Right before a professional fight, an MMA fighter has to brutally cut weight while also conditioning to be powerful and energized. In other words, an MMA fighter that wants to compete has to optimize and respond to required standards, while still finding alternate avenues to maximize a return on their efforts in the cage.
Vanguard appears to be in a similar fight – a price war to be exact – against top fund managers in the world. In this race to cut fees for investors, Vanguard, the second biggest investment group in the world, is looking towards private investments to juice-up their revenue streams. Vanguard’s strategic partnership with HarborVest, a $70 billion private markets specialist, might even signal its motivations to diversify and provide another product offering to its larger institutional investors in a market now worth upwards of $4 trillion. Annie Massa, a reporter for Bloomberg, backed this explanation, stating that the partnership could be a product of current CEO Mortimer Buckley’s optimism towards breaking into the private equity market, in hopes of elevating the firm to the next level.
However, there are layers to Vanguard’s foray into private equity. Not only is the move risky for the massive asset manager, it is also a departure from its trusted and preserved philosophy of being a price competitor in terms of fees. Jack Vogel, Vanguard’s founder and ex-CEO, built the company into a lean, price-competitive machine that pushed competition out by providing investors cheap access to ETFs and index funds.
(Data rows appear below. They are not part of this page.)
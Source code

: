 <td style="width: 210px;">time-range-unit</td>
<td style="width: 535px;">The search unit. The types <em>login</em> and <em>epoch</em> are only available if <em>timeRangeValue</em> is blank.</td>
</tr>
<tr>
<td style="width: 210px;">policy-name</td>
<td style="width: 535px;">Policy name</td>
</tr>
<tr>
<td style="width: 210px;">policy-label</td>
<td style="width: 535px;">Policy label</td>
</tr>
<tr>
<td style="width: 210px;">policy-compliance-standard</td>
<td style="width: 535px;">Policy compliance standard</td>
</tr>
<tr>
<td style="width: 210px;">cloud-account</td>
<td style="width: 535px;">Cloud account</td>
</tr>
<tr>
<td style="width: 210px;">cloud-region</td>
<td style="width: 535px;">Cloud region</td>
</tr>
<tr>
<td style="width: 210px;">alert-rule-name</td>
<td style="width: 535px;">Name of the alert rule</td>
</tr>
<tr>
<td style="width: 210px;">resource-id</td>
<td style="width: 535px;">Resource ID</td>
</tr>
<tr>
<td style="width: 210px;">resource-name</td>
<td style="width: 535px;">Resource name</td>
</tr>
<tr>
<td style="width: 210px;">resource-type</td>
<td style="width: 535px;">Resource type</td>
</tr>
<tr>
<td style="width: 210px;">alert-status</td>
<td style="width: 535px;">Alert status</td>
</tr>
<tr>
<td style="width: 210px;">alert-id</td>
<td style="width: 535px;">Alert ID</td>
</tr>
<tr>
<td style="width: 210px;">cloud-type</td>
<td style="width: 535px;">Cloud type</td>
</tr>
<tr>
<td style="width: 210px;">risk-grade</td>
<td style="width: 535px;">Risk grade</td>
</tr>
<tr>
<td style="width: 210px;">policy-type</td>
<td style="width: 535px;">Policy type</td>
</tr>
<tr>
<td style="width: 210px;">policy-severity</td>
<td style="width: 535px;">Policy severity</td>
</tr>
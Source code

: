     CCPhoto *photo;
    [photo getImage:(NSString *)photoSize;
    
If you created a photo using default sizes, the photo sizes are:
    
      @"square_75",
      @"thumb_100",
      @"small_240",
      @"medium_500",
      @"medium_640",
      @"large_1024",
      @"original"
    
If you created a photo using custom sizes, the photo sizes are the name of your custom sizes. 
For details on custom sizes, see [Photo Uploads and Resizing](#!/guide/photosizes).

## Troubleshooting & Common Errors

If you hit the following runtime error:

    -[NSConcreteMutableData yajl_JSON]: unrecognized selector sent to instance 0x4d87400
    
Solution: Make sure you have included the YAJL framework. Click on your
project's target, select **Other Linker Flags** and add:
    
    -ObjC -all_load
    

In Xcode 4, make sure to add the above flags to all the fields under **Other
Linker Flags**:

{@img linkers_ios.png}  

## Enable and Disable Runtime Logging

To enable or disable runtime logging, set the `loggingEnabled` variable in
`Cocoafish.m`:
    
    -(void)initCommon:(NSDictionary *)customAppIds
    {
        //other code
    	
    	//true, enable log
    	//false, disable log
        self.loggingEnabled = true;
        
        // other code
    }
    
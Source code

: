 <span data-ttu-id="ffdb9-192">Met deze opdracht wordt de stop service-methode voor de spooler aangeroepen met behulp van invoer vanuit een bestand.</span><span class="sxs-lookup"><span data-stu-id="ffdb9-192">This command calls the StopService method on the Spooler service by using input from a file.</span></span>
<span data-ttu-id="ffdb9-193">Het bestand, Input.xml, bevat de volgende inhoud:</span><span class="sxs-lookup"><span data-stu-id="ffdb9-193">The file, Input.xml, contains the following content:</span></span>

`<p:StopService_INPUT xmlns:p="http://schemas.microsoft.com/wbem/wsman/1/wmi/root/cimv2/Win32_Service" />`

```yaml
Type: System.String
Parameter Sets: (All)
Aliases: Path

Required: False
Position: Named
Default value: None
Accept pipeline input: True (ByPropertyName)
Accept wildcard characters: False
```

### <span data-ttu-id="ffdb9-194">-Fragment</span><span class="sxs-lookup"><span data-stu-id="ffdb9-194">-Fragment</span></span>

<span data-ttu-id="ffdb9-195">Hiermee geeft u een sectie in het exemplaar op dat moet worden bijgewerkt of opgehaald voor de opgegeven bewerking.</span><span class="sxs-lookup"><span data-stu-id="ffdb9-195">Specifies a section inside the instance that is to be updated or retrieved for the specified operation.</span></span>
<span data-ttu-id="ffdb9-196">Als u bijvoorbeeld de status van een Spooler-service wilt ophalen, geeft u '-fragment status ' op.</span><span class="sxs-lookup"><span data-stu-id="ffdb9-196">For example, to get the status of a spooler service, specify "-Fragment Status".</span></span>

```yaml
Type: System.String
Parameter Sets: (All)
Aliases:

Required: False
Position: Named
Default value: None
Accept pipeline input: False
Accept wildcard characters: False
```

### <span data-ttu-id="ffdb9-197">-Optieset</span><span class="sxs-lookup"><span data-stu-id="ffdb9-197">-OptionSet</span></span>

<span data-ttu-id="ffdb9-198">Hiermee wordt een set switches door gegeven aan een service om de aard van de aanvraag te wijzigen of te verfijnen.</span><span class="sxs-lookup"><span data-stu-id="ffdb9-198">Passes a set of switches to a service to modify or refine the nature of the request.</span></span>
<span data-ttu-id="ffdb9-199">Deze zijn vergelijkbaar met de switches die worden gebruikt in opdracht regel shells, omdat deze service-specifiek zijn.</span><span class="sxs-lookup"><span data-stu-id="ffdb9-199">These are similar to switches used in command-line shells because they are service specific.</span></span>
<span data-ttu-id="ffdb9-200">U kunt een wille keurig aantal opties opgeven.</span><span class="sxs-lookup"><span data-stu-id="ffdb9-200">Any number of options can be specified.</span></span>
Vanguard’s pricing tactics could almost be comparable to Amazon’s in terms of the sheer intensity that its business model places on winning the race to zero fees. Yet still, a move into the PE industry (which has traditionally followed an expensive premium focused 2 & 20 fee structure) is against the nature of the firm, and the exact intentions behind it are open for speculation. The Financial Times believes that one of the primary reasons driving this strategy to break into PE is that Vanguard recognizes that there might be another economic downturn that would be more detrimental to the world market than in the previous decade.
Despite facing the longest bull market in history, the general public trust in the market has been lower than ever due to the financial crisis of 2008. This has had a lasting impact on the performance of various indices. In fact, it might take only a single down quarter for the public to go into panic-mode and for the general health of the market to deteriorate. Therefore, I believe that Vanguard expanding into private investments which are considerably less volatile, less prone to market noise, and which constitute an industry which has had a positive cash flow exceeding $500 billion since the past four years, is a mere exercise of caution fueled by calculated pessimism.
Optimistic or not, I believe that expanding into PE is a wise move for the $6 trillion-managing firm. Morgan Stanley predicts that by 2023, private capital will account for about 20% of the entire investment industry’s revenues (up from 14 percent last year). This year’s pandemic has also pushed the global markets into a recession which means that PE firms can potentially capitalize on lower valuations and use the considerable dry powder in their reserves to go on a buying spree. Moreover, PE investment also emphasizes lower risks stemming from a philosophy that is rooted in articulate due diligence and close monitoring of long term investment performances. Vanguard can use this move not only as a shield against market volatility or a revenue booster to compensate for price cuts in fees but can also look to increase the accessibility of a PE fund to small-scale investors (not just large institutions) as they become more experienced operating in an industry that has grown by 7.5x in just this century, anything can be possible.